The answer must consist only of the lines in the records below from the line with "You can find" to the line with "Currently supports building", both included, copied word for word with every picture left out.

**** MATERIAL FOR THIS TASK ****

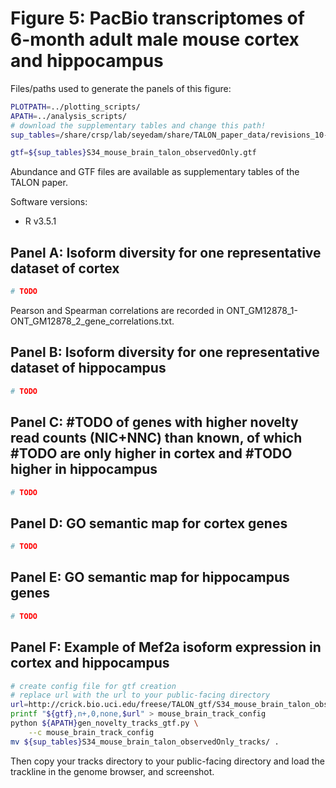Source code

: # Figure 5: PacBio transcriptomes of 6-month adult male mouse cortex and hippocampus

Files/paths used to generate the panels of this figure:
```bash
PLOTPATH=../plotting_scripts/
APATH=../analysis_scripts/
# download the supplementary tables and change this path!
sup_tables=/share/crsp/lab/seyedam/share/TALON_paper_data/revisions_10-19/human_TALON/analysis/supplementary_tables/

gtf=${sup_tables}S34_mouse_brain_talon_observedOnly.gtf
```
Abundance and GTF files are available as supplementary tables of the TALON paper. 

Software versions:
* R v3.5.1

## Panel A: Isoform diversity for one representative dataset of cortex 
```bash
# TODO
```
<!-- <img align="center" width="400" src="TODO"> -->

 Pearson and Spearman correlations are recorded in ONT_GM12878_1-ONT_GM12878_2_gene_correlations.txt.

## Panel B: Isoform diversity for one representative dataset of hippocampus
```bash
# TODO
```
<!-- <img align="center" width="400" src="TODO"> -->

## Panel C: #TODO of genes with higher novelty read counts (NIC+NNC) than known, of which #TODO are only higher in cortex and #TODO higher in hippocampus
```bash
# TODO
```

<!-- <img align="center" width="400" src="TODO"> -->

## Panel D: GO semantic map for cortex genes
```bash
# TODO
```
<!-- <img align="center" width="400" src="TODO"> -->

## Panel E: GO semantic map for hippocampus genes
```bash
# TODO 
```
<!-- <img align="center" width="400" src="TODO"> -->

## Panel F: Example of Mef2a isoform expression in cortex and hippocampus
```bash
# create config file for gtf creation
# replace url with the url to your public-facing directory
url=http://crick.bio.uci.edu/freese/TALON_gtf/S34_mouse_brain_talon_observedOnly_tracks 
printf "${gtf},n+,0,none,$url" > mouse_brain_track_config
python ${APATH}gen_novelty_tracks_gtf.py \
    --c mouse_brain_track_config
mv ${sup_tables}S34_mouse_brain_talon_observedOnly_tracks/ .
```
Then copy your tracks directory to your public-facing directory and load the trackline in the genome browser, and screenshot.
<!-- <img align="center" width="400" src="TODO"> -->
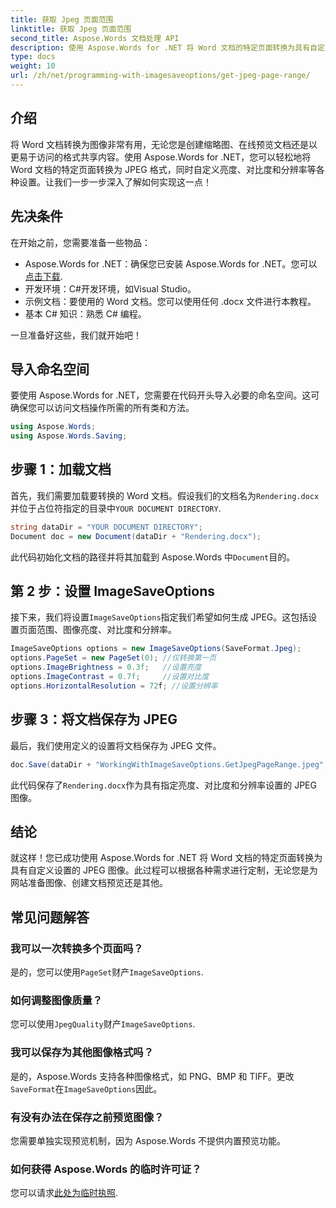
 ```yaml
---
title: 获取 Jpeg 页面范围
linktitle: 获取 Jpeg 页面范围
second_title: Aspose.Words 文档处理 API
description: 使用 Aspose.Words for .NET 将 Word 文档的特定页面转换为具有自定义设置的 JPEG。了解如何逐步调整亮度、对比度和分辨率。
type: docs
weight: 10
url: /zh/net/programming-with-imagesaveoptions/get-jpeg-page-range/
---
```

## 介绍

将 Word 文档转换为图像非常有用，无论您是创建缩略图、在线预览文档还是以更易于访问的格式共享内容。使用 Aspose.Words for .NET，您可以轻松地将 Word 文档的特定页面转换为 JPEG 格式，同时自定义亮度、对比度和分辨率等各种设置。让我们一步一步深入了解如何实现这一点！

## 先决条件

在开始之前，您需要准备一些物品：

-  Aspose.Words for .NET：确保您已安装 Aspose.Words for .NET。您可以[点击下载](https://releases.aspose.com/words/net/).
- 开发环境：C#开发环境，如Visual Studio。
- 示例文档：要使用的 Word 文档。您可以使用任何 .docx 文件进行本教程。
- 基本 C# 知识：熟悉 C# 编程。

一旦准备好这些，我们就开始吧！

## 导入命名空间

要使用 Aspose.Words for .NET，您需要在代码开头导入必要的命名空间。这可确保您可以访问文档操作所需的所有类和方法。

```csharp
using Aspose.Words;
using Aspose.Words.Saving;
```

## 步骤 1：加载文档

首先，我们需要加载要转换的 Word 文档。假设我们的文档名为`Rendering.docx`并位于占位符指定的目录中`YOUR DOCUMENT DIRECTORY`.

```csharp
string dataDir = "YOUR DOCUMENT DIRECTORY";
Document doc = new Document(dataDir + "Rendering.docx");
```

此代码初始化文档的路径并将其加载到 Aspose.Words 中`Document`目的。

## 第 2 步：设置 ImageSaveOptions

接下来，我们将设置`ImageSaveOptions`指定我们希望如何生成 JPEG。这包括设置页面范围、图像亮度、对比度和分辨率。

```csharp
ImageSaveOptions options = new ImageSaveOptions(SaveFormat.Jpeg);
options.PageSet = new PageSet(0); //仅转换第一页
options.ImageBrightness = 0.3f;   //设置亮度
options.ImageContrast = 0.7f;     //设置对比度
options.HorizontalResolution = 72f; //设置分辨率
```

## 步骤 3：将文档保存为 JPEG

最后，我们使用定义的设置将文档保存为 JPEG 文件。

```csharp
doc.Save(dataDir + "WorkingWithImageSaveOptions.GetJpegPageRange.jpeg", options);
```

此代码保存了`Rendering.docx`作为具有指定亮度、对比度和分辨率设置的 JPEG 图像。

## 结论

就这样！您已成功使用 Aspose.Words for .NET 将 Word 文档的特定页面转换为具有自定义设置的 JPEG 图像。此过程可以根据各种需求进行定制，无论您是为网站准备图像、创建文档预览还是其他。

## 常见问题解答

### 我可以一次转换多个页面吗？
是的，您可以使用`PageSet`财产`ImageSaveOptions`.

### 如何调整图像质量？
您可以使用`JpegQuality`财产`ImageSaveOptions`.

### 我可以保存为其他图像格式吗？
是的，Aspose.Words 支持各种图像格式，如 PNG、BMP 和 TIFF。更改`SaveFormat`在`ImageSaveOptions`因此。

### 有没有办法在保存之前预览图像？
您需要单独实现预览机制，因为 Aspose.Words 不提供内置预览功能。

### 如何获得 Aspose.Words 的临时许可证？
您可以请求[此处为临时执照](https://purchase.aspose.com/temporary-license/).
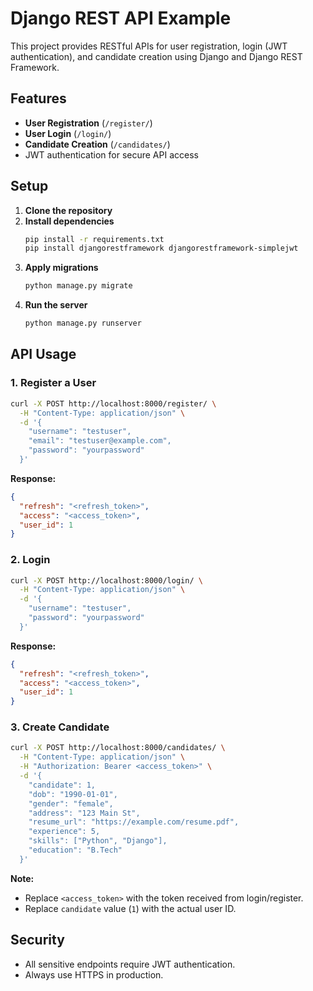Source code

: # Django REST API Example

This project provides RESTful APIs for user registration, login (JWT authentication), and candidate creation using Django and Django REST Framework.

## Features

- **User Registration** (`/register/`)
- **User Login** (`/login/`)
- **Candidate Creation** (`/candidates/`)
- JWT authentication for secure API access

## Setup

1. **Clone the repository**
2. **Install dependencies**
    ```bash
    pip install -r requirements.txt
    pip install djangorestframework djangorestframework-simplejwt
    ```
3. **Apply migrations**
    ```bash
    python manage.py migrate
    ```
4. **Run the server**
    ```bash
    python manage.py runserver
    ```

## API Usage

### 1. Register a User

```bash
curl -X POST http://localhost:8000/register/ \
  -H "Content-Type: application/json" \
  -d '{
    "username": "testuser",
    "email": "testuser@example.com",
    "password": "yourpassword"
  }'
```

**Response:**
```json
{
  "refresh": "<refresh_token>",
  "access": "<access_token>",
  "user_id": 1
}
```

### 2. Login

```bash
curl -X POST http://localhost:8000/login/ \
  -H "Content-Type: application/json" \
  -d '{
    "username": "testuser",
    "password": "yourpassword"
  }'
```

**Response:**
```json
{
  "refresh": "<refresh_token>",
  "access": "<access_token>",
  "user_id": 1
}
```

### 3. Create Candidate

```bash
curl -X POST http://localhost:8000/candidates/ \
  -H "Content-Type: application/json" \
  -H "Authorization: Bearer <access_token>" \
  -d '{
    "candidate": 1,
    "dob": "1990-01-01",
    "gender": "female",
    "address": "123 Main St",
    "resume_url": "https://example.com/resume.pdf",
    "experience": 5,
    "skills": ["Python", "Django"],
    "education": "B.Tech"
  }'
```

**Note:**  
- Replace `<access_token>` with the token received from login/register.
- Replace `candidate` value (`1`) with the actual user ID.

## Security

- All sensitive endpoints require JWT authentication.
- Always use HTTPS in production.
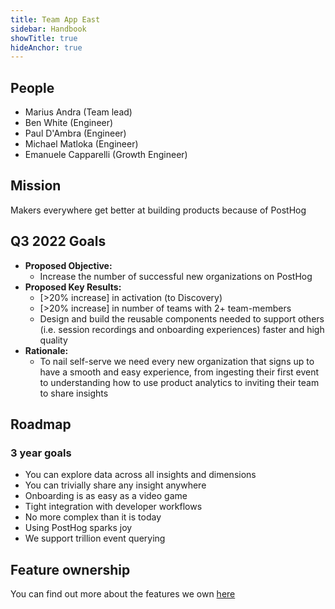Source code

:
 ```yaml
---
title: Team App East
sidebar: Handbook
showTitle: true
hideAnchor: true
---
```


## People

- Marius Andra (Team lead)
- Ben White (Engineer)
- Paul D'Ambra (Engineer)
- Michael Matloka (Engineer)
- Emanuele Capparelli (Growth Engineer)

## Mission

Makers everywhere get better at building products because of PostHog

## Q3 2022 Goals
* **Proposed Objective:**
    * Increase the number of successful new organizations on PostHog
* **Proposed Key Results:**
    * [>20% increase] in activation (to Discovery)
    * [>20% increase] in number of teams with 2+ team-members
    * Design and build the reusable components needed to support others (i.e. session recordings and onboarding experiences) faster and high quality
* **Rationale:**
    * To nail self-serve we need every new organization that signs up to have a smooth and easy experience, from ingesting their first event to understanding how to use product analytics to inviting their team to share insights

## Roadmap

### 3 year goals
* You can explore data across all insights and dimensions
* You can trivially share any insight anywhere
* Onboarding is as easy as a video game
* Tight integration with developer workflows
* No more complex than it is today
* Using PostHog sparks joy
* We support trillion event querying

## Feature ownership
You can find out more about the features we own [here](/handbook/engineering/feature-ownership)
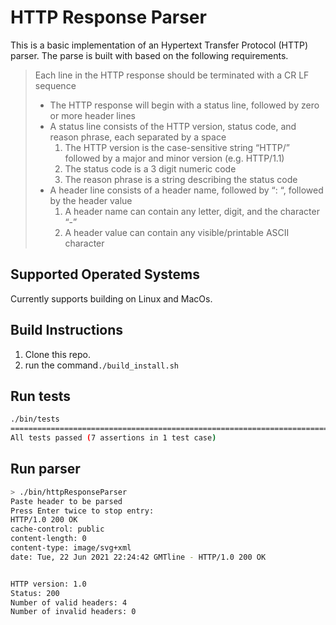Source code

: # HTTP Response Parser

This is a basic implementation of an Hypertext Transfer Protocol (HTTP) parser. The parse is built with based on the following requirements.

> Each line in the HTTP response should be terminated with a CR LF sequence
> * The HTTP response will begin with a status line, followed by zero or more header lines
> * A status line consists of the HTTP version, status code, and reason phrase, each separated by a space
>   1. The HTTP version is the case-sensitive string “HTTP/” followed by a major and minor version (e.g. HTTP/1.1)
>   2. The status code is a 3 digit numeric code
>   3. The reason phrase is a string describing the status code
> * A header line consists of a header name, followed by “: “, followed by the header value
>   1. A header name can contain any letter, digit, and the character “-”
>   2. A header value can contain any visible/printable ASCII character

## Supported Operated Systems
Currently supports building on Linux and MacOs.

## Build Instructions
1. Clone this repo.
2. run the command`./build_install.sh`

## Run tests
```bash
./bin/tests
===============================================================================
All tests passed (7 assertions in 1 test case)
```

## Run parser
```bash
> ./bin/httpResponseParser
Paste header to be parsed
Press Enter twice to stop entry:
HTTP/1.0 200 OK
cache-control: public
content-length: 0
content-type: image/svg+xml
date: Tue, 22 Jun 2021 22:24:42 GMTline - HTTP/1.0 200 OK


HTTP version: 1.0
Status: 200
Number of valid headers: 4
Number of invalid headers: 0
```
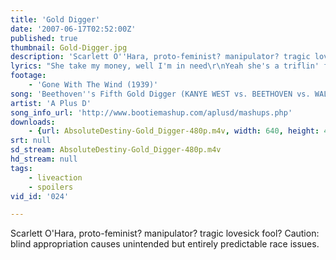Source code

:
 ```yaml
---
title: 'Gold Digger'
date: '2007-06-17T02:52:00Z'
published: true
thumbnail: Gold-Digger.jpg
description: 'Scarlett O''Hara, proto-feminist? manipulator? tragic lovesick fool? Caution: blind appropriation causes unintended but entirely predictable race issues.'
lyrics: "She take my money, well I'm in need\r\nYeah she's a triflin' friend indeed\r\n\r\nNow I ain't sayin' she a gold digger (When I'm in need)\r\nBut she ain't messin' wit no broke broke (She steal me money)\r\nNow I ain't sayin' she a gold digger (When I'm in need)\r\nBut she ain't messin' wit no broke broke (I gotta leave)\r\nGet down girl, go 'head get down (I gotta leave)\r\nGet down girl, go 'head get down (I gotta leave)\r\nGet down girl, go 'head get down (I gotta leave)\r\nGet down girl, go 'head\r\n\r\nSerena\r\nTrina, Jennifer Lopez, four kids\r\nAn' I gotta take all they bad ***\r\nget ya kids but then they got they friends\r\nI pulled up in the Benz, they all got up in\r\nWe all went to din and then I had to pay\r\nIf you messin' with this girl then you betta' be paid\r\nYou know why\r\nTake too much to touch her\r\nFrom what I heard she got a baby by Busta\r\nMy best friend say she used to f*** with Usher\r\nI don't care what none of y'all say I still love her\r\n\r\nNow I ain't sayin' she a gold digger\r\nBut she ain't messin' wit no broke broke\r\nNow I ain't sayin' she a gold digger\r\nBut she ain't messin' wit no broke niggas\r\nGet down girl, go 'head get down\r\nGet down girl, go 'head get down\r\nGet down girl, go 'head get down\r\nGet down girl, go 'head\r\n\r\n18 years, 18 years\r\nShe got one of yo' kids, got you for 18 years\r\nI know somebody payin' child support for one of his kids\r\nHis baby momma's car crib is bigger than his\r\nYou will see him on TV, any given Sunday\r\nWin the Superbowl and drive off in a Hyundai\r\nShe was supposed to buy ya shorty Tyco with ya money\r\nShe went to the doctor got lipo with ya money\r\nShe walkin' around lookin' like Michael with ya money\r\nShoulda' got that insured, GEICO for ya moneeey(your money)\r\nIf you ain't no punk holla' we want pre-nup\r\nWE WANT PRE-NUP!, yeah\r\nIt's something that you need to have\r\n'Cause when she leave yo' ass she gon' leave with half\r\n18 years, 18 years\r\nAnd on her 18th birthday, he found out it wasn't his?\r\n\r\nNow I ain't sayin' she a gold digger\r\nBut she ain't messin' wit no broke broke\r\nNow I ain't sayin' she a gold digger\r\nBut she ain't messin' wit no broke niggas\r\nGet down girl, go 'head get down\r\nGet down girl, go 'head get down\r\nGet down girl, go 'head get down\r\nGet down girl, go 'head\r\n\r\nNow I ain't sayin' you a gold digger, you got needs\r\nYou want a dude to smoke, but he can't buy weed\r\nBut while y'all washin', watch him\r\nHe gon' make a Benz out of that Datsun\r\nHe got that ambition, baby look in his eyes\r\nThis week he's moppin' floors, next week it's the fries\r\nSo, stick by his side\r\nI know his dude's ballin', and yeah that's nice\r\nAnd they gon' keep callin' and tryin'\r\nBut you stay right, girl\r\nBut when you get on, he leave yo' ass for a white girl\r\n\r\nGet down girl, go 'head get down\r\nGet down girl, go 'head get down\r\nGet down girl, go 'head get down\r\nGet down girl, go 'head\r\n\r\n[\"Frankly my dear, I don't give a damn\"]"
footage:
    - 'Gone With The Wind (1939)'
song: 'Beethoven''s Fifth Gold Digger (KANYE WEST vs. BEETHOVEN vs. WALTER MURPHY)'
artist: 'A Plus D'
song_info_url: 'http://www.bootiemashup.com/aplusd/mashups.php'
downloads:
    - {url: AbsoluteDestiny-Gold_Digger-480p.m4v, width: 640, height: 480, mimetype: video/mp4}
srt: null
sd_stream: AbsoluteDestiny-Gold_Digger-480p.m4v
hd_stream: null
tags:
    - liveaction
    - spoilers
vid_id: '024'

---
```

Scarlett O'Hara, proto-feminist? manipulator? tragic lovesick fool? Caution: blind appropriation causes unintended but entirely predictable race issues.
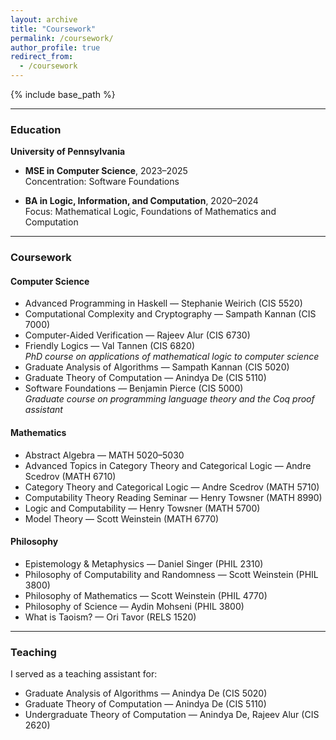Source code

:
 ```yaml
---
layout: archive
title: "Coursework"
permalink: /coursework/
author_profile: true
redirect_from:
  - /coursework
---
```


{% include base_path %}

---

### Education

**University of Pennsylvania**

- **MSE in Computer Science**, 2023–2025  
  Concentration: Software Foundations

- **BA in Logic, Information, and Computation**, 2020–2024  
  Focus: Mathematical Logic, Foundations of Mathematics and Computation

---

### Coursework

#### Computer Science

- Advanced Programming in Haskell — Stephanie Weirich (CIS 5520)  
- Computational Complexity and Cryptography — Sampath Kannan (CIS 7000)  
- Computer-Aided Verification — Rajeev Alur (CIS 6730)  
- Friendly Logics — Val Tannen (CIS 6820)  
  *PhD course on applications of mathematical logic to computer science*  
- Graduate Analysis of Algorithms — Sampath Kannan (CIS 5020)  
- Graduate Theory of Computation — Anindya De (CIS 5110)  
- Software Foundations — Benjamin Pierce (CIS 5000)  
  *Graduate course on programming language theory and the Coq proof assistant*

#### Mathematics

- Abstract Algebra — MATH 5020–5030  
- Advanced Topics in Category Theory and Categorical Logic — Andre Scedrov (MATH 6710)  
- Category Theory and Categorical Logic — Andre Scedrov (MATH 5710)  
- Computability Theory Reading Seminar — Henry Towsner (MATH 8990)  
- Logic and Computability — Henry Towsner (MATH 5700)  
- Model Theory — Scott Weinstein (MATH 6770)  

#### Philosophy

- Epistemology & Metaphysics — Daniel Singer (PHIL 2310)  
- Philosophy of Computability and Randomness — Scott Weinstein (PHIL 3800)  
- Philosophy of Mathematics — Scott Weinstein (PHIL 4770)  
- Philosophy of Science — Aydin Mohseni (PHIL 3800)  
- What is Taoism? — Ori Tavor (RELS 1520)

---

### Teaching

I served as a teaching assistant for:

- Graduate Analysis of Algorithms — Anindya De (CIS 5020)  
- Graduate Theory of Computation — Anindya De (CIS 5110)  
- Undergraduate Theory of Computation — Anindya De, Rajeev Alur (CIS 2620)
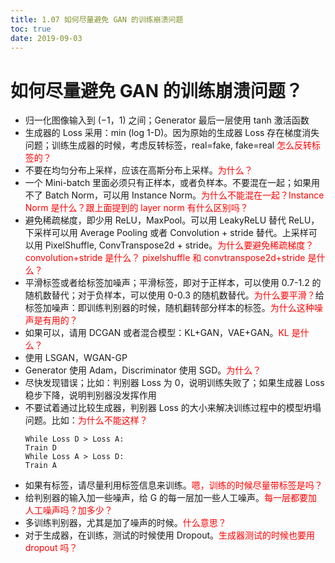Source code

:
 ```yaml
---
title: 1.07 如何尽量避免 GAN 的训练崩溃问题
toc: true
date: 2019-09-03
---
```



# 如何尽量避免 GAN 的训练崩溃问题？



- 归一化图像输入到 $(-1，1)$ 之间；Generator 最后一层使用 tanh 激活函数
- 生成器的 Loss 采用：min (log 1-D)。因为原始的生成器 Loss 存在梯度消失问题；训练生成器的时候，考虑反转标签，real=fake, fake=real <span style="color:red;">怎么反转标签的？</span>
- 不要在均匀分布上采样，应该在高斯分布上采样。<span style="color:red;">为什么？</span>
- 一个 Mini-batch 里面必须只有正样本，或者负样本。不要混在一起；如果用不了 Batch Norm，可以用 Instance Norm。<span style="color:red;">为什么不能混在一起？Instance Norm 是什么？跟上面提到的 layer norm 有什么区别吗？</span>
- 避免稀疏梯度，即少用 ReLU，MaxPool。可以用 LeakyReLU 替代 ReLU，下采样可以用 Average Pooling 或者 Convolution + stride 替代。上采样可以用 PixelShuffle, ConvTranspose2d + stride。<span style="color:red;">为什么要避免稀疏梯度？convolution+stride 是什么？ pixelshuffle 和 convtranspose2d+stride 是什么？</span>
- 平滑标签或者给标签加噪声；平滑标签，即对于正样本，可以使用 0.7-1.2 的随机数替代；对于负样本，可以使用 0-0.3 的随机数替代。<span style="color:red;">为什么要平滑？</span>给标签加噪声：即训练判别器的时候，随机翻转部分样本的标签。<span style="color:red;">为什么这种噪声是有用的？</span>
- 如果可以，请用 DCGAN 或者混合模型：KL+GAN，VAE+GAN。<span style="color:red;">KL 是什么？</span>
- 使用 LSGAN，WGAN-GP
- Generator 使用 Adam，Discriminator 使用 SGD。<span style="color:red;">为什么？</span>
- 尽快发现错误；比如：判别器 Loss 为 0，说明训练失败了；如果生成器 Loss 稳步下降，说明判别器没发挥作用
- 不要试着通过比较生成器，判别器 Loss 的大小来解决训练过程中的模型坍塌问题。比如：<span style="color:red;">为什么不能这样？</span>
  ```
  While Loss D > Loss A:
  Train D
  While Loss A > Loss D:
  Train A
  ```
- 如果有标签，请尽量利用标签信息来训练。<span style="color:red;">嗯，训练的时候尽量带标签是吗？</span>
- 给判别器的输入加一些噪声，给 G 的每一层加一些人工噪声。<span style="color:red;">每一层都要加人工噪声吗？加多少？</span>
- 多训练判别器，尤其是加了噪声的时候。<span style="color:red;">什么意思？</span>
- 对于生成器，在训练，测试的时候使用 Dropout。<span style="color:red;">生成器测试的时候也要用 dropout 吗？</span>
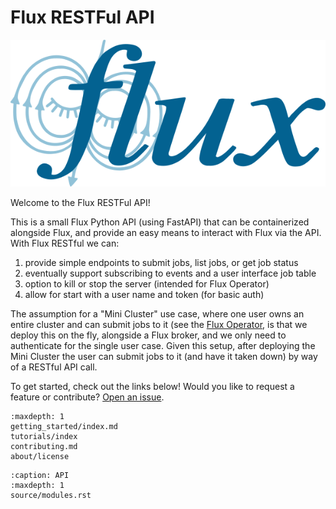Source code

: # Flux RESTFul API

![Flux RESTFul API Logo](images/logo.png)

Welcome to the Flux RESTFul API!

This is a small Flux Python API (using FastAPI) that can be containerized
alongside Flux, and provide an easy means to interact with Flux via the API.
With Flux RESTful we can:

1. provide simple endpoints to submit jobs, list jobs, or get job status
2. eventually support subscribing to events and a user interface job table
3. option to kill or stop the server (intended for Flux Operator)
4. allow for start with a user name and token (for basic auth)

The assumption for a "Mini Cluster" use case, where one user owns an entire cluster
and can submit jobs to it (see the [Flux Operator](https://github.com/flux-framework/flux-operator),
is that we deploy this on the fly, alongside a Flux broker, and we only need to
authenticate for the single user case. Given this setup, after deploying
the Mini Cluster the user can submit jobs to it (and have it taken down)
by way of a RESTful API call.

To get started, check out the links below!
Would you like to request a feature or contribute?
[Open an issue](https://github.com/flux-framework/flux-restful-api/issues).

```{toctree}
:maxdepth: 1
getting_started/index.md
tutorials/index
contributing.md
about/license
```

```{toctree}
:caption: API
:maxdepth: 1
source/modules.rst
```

****

ANSWER BOX:
You can find out more about the features we own [here](/handbook/engineering/feature-ownership)
Source code

: # HTTP Response Parser

This is a basic implementation of an Hypertext Transfer Protocol (HTTP) parser. The parse is built with based on the following requirements.

> Each line in the HTTP response should be terminated with a CR LF sequence
> * The HTTP response will begin with a status line, followed by zero or more header lines
> * A status line consists of the HTTP version, status code, and reason phrase, each separated by a space
>   1. The HTTP version is the case-sensitive string “HTTP/” followed by a major and minor version (e.g. HTTP/1.1)
>   2. The status code is a 3 digit numeric code
>   3. The reason phrase is a string describing the status code
> * A header line consists of a header name, followed by “: “, followed by the header value
>   1. A header name can contain any letter, digit, and the character “-”
>   2. A header value can contain any visible/printable ASCII character

## Supported Operated Systems
Currently supports building on Linux and MacOs.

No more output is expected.